ENTRIES PROVIDED ▸
· · · · · · ·
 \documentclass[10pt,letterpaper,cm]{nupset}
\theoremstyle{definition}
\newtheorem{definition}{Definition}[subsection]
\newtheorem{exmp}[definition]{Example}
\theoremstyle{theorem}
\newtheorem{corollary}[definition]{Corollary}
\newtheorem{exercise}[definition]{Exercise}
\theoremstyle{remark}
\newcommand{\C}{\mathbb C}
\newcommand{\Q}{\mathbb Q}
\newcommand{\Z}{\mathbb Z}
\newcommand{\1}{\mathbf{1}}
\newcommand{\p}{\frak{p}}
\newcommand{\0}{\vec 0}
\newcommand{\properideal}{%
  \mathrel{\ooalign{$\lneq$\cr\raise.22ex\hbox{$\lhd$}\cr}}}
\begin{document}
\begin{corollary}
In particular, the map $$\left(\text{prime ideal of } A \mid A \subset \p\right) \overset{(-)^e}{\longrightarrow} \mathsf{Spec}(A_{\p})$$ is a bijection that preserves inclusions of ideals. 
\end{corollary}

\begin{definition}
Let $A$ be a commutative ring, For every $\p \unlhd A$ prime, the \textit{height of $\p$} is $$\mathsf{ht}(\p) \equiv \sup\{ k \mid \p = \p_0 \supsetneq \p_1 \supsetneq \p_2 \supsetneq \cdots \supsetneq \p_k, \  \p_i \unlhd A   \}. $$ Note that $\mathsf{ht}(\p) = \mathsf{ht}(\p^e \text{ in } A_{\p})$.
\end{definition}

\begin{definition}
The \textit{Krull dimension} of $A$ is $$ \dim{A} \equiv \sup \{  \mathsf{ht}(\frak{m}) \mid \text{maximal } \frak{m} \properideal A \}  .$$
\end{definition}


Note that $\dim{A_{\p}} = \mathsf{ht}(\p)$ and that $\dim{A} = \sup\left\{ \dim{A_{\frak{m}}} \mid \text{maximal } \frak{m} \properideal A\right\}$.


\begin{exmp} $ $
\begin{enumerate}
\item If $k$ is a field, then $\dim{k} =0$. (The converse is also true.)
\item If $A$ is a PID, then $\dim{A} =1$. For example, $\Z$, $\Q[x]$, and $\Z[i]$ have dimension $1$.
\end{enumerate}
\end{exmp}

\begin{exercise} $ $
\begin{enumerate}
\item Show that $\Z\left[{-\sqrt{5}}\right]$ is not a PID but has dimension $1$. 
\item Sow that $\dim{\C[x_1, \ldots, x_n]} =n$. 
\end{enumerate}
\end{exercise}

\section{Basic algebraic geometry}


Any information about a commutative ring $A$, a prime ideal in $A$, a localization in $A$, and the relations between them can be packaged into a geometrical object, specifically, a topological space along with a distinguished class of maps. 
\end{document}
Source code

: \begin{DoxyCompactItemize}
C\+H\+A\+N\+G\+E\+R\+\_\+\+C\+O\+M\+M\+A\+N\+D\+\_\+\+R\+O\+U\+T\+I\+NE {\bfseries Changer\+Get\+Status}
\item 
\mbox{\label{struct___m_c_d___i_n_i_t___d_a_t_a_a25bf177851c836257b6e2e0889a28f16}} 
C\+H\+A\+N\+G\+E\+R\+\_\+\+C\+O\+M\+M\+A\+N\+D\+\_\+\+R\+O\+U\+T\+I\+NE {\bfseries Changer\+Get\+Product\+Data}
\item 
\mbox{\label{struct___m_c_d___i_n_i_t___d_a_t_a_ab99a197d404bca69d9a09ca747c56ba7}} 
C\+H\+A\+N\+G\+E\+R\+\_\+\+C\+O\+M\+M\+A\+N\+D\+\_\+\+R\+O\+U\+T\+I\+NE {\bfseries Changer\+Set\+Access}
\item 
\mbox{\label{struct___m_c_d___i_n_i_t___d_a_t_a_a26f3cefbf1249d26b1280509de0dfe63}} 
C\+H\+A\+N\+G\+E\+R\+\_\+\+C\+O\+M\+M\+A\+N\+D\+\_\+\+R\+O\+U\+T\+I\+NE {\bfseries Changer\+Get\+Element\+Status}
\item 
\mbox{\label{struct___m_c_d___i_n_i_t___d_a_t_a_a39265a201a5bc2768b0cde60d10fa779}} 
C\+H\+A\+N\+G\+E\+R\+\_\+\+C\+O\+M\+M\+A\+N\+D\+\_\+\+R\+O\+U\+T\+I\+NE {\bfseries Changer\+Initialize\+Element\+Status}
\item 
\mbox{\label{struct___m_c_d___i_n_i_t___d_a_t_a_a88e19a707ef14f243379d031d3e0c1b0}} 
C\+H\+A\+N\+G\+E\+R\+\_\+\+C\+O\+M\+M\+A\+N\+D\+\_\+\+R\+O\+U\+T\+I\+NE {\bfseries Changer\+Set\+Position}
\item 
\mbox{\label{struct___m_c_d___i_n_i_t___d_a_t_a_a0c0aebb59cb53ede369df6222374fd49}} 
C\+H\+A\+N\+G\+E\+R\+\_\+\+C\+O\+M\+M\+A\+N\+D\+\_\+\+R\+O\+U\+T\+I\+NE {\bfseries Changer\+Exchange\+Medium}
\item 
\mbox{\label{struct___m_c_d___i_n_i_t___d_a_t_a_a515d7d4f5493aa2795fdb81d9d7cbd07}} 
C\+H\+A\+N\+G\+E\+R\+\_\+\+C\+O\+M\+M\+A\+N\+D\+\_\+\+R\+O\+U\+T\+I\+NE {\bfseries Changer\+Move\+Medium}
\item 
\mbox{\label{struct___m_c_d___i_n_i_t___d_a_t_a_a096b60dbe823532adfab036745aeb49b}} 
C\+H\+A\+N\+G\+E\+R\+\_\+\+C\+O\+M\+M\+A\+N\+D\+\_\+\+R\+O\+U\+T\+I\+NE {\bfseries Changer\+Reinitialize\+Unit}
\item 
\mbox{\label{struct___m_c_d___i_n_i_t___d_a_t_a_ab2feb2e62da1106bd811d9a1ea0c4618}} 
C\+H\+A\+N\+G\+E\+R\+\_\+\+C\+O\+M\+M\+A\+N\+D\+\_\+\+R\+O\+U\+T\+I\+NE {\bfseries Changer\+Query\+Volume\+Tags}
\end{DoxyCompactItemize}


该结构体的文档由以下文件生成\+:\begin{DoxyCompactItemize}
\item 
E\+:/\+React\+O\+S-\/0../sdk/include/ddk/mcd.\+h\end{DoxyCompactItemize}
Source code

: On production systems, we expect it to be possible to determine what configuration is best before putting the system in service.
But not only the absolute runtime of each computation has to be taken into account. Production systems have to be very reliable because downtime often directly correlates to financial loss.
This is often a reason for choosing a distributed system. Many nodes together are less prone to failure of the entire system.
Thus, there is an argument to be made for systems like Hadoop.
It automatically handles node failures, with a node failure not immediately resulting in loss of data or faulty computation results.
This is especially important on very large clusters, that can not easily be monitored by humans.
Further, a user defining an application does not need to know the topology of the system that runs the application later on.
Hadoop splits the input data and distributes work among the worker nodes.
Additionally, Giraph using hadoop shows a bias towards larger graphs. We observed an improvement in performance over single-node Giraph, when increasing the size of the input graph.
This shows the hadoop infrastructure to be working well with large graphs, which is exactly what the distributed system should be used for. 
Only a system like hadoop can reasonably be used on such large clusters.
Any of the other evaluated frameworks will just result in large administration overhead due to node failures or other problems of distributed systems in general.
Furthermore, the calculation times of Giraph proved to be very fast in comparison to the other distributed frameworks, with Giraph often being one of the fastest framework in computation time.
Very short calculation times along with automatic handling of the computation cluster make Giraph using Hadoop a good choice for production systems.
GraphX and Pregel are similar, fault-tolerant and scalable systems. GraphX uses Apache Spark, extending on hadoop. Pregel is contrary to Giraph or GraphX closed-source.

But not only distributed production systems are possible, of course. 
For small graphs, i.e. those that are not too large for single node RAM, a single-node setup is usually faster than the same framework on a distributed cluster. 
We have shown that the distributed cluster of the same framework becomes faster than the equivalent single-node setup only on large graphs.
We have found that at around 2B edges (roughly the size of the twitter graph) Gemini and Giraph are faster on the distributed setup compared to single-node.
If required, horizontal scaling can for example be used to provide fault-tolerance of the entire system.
· · · · · · ·
TASK DIRECTIONS ▸
What are the lines, exactly as written above, from the line with "Very short calculation" to the line with "For small graphs, i.e.", both included? Output only those.

RESPONSE TO THIS TASK ▸
Very short calculation times along with automatic handling of the computation cluster make Giraph using Hadoop a good choice for production systems.
GraphX and Pregel are similar, fault-tolerant and scalable systems. GraphX uses Apache Spark, extending on hadoop. Pregel is contrary to Giraph or GraphX closed-source.

But not only distributed production systems are possible, of course. 
For small graphs, i.e. those that are not too large for single node RAM, a single-node setup is usually faster than the same framework on a distributed cluster. 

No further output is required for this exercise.